Now I want to find the residues of this. The Laurent series expanded about $0$ shows that $0$ is a pole of order $2$. The expansion looks something like this $\frac{1}{z^2}+\frac{1}{6} + \frac{7z^2}{360} + \cdots $

so since the first coefficient of $z$ is just zero, the residue of this function is $0$.

BUT I want to know why zero is the ONLY pole. Clearly $2\pi$ is a singularity point. Then when you expand about $2\pi$ you get the following expansion $\frac{1}{2\pi (z - 2\pi)} - \frac{1}{4\pi^2} + \frac{(3+2\pi^2)(z-2\pi)}{24\pi^3} + \cdots $

Again, it looks to me that the first negative power of $z$ has the coefficient $\frac{1}{2\pi}$.
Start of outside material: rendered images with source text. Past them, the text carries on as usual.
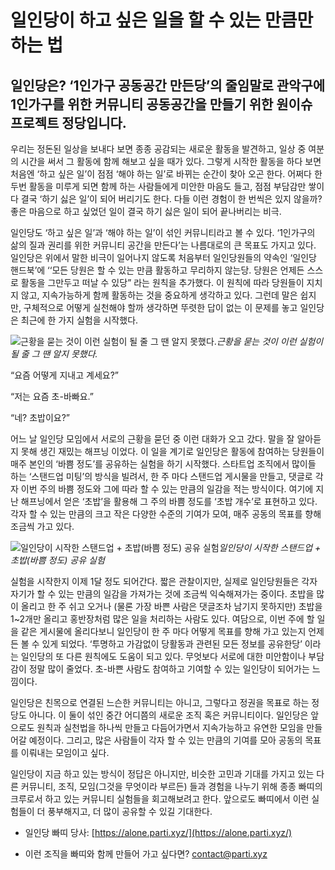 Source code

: 
# 일인당이 하고 싶은 일을 할 수 있는 만큼만 하는 법

## 일인당은? ‘1인가구 공동공간 만든당’의 줄임말로 관악구에 1인가구를 위한 커뮤니티 공동공간을 만들기 위한 원이슈 프로젝트 정당입니다.

우리는 정돈된 일상을 보내다 보면 종종 공감되는 새로운 활동을 발견하고, 일상 중 여분의 시간을 써서 그 활동에 함께 해보고 싶을 때가 있다. 그렇게 시작한 활동을 하다 보면 처음엔 ‘하고 싶은 일’이 점점 ‘해야 하는 일’로 바뀌는 순간이 찾아 오곤 한다. 어쩌다 한 두번 활동을 미루게 되면 함께 하는 사람들에게 미안한 마음도 들고, 점점 부담감만 쌓이다 결국 ‘하기 싫은 일’이 되어 버리기도 한다. 다들 이런 경험이 한 번씩은 있지 않을까? 좋은 마음으로 하고 싶었던 일이 결국 하기 싫은 일이 되어 끝나버리는 비극.

일인당도 ‘하고 싶은 일’과 ‘해야 하는 일’이 섞인 커뮤니티라고 볼 수 있다. ‘1인가구의 삶의 질과 권리를 위한 커뮤니티 공간을 만든다’는 나름대로의 큰 목표도 가지고 있다. 일인당은 위에서 말한 비극이 일어나지 않도록 처음부터 일인당원들의 약속인 ‘일인당 핸드북’에 ‘‘모든 당원은 할 수 있는 만큼 활동하고 무리하지 않는당. 당원은 언제든 스스로 활동을 그만두고 떠날 수 있당” 라는 원칙을 추가했다. 이 원칙에 따라 당원들이 지치지 않고, 지속가능하게 함께 활동하는 것을 중요하게 생각하고 있다. 그런데 말은 쉽지만, 구체적으로 어떻게 실천해야 할까 생각하면 뚜렷한 답이 없는 이 문제를 놓고 일인당은 최근에 한 가지 실험을 시작했다.

![근황을 묻는 것이 이런 실험이 될 줄 그 땐 알지 못했다.](/assets/images/일인당이-하고-싶은-일을-할-수-있는-만큼만-하는-법/0*vo8Uj37dPrEqK0AX)*근황을 묻는 것이 이런 실험이 될 줄 그 땐 알지 못했다.*

“요즘 어떻게 지내고 계세요?”

“저는 요즘 초-바빠요.”

“네? 초밥이요?”

어느 날 일인당 모임에서 서로의 근황을 묻던 중 이런 대화가 오고 갔다. 말을 잘 알아듣지 못해 생긴 재밌는 해프닝 이었다. 이 일을 계기로 일인당은 활동에 참여하는 당원들이 매주 본인의 ‘바쁨 정도’를 공유하는 실험을 하기 시작했다. 스타트업 조직에서 많이들 하는 ‘스탠드업 미팅’의 방식을 빌려서, 한 주 마다 스탠드업 게시물을 만들고, 댓글로 각자 이번 주의 바쁨 정도와 그에 따라 할 수 있는 만큼의 일감을 적는 방식이다. 여기에 지난 해프닝에서 얻은 ‘초밥’을 활용해 그 주의 바쁨 정도를 ‘초밥 개수’로 표현하고 있다. 각자 할 수 있는 만큼의 크고 작은 다양한 수준의 기여가 모여, 매주 공동의 목표를 향해 조금씩 가고 있다.

![일인당이 시작한 스탠드업 + 초밥(바쁨 정도) 공유 실험](/assets/images/일인당이-하고-싶은-일을-할-수-있는-만큼만-하는-법/0*plQN92-P23__3ODW)*일인당이 시작한 스탠드업 + 초밥(바쁨 정도) 공유 실험*

실험을 시작한지 이제 1달 정도 되어간다. 짧은 관찰이지만, 실제로 일인당원들은 각자 자기가 할 수 있는 만큼의 일감을 가져가는 것에 조금씩 익숙해져가는 중이다. 초밥을 많이 올리고 한 주 쉬고 오거나 (물론 가장 바쁜 사람은 댓글조차 남기지 못하지만) 초밥을 1~2개만 올리고 홍반장처럼 많은 일을 처리하는 사람도 있다. 여담으로, 이번 주에 할 일을 같은 게시물에 올리다보니 일인당이 한 주 마다 어떻게 목표를 향해 가고 있는지 언제든 볼 수 있게 되었다. ‘투명하고 가감없이 당활동과 관련된 모든 정보를 공유한당’ 이라는 일인당의 또 다른 원칙에도 도움이 되고 있다. 무엇보다 서로에 대한 미안함이나 부담감이 정말 많이 줄었다. 초-바쁜 사람도 참여하고 기여할 수 있는 일인당이 되어가는 느낌이다.

일인당은 친목으로 연결된 느슨한 커뮤니티는 아니고, 그렇다고 정권을 목표로 하는 정당도 아니다. 이 둘이 섞인 중간 어디쯤의 새로운 조직 혹은 커뮤니티이다. 일인당은 앞으로도 원칙과 실천법을 하나씩 만들고 다듬어가면서 지속가능하고 유연한 모임을 만들어갈 예정이다. 그리고, 많은 사람들이 각자 할 수 있는 만큼의 기여를 모아 공동의 목표를 이뤄내는 모임이고 싶다.

일인당이 지금 하고 있는 방식이 정답은 아니지만, 비슷한 고민과 기대를 가지고 있는 다른 커뮤니티, 조직, 모임(그것을 무엇이라 부르든) 들과 경험을 나누기 위해 종종 빠띠의 크루로서 하고 있는 커뮤니티 실험들을 회고해보려고 한다. 앞으로도 빠띠에서 이런 실험들이 더 풍부해지고, 더 많이 공유할 수 있길 기대한다.

* 일인당 빠띠 당사: [https://alone.parti.xyz/](https://alone.parti.xyz/)

* 이런 조직을 빠띠와 함께 만들어 가고 싶다면? [contact@parti.xyz](mailto:contact@parti.xyz) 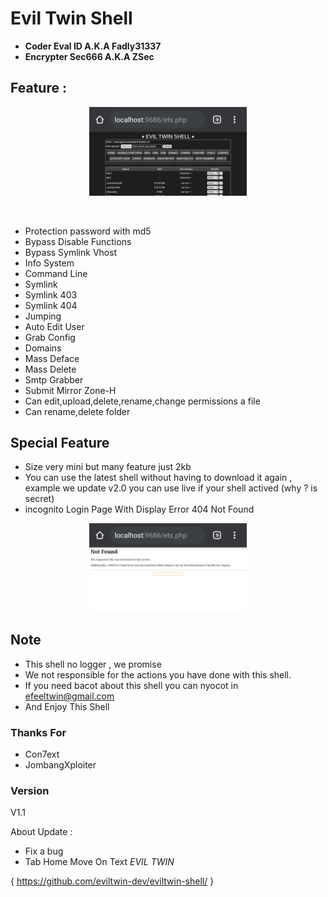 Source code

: # Evil Twin Shell

- **Coder Eval ID A.K.A Fadly31337**
- **Encrypter Sec666 A.K.A ZSec**

## Feature :
 
 <p align="center">
 <img width="50%" src="images/20200418_014024.jpg"/>
 </p><br>
 
- Protection password with md5
- Bypass Disable Functions
- Bypass Symlink Vhost
- Info System
- Command Line
- Symlink
- Symlink 403
- Symlink 404
- Jumping
- Auto Edit User
- Grab Config
- Domains
- Mass Deface
- Mass Delete
- Smtp Grabber
- Submit Mirror Zone-H
- Can edit,upload,delete,rename,change permissions a file
- Can rename,delete folder

## Special Feature

- Size very mini but many feature just 2kb
- You can use the latest shell without having to download it again , example we update v2.0 you can use live if your shell actived (why ? is secret)
- incognito Login Page With Display Error 404 Not Found
<p align="center">
<img width="50%" src="images/20200418_014046.jpg"/>
</p>

## Note

- This shell no logger , we promise
- We not responsible for the actions you have done with this shell.
- If you need bacot about this shell you can nyocot in efeeltwin@gmail.com
- And Enjoy This Shell

### Thanks For

- Con7ext
- JombangXploiter

### Version

V1.1

About Update :

- Fix a bug
- Tab Home Move On Text *EVIL TWIN*

{ https://github.com/eviltwin-dev/eviltwin-shell/ }
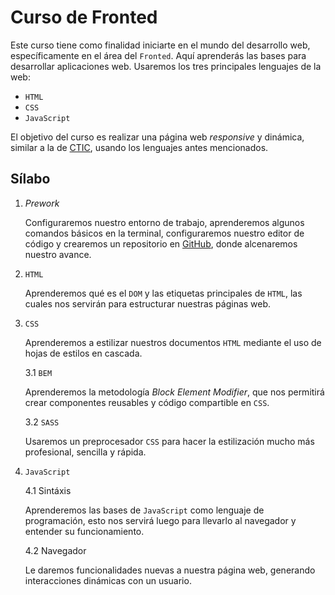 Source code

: # Curso de Fronted

Este curso tiene como finalidad iniciarte en el mundo del desarrollo web, específicamente en el área del `Fronted`. Aquí aprenderás las bases para desarrollar aplicaciones web. Usaremos los tres principales lenguajes de la web:

-   `HTML`
-   `CSS`
-   `JavaScript`

El objetivo del curso es realizar una página web _responsive_ y dinámica, similar a la de [CTIC](https://www.ctic.uni.edu.pe/), usando los lenguajes antes mencionados.

## Sílabo

1.  _Prework_

    Configuraremos nuestro entorno de trabajo, aprenderemos algunos comandos básicos en la terminal, configuraremos nuestro editor de código y crearemos un repositorio en [GitHub](https://github.com), donde alcenaremos nuestro avance.

2.  `HTML`

    Aprenderemos qué es el `DOM` y las etiquetas principales de `HTML`, las cuales nos servirán para estructurar nuestras páginas web.


3.  `CSS`

    Aprenderemos a estilizar nuestros documentos `HTML` mediante el uso de hojas de estilos en cascada.

    3.1 `BEM`

    Aprenderemos la metodología _Block Element Modifier_, que nos permitirá crear componentes reusables y código compartible en `CSS`.

    3.2 `SASS`

    Usaremos un preprocesador `CSS` para hacer la estilización mucho más profesional, sencilla y rápida.

4.  `JavaScript`
    
    4.1 Sintáxis

    Aprenderemos las bases de `JavaScript` como lenguaje de programación, esto nos servirá luego para llevarlo al navegador y entender su funcionamiento.

    4.2 Navegador

    Le daremos funcionalidades nuevas a nuestra página web, generando interacciones dinámicas con un usuario. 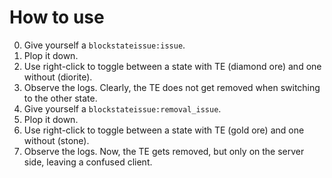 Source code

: # How to use

0. Give yourself a `blockstateissue:issue`.
0. Plop it down.
0. Use right-click to toggle between a state with TE (diamond ore) and one without (diorite).
0. Observe the logs.
   Clearly, the TE does not get removed when switching to the other state.
0. Give yourself a `blockstateissue:removal_issue`.
0. Plop it down.
0. Use right-click to toggle between a state with TE (gold ore) and one without (stone).
0. Observe the logs.
   Now, the TE gets removed, but only on the server side, leaving a confused client.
So why is it that when I type in "poles of function 1/(z*sin(z))" wolfram only identifies 0 as the pole. If I type in "poles of function 1/(sin(z))" then it identifies the poles as $n\pi$. Furthermore if you type in "residues of 1/(z*sin(z))" it only identifies 0 as a residue when we just saw above that $\frac{1}{2\pi}$ is also a residue. Whats even more weird is that if you type in "residues of 1/(z*sin(z)) at 2pi" it does give the right residue. Weird.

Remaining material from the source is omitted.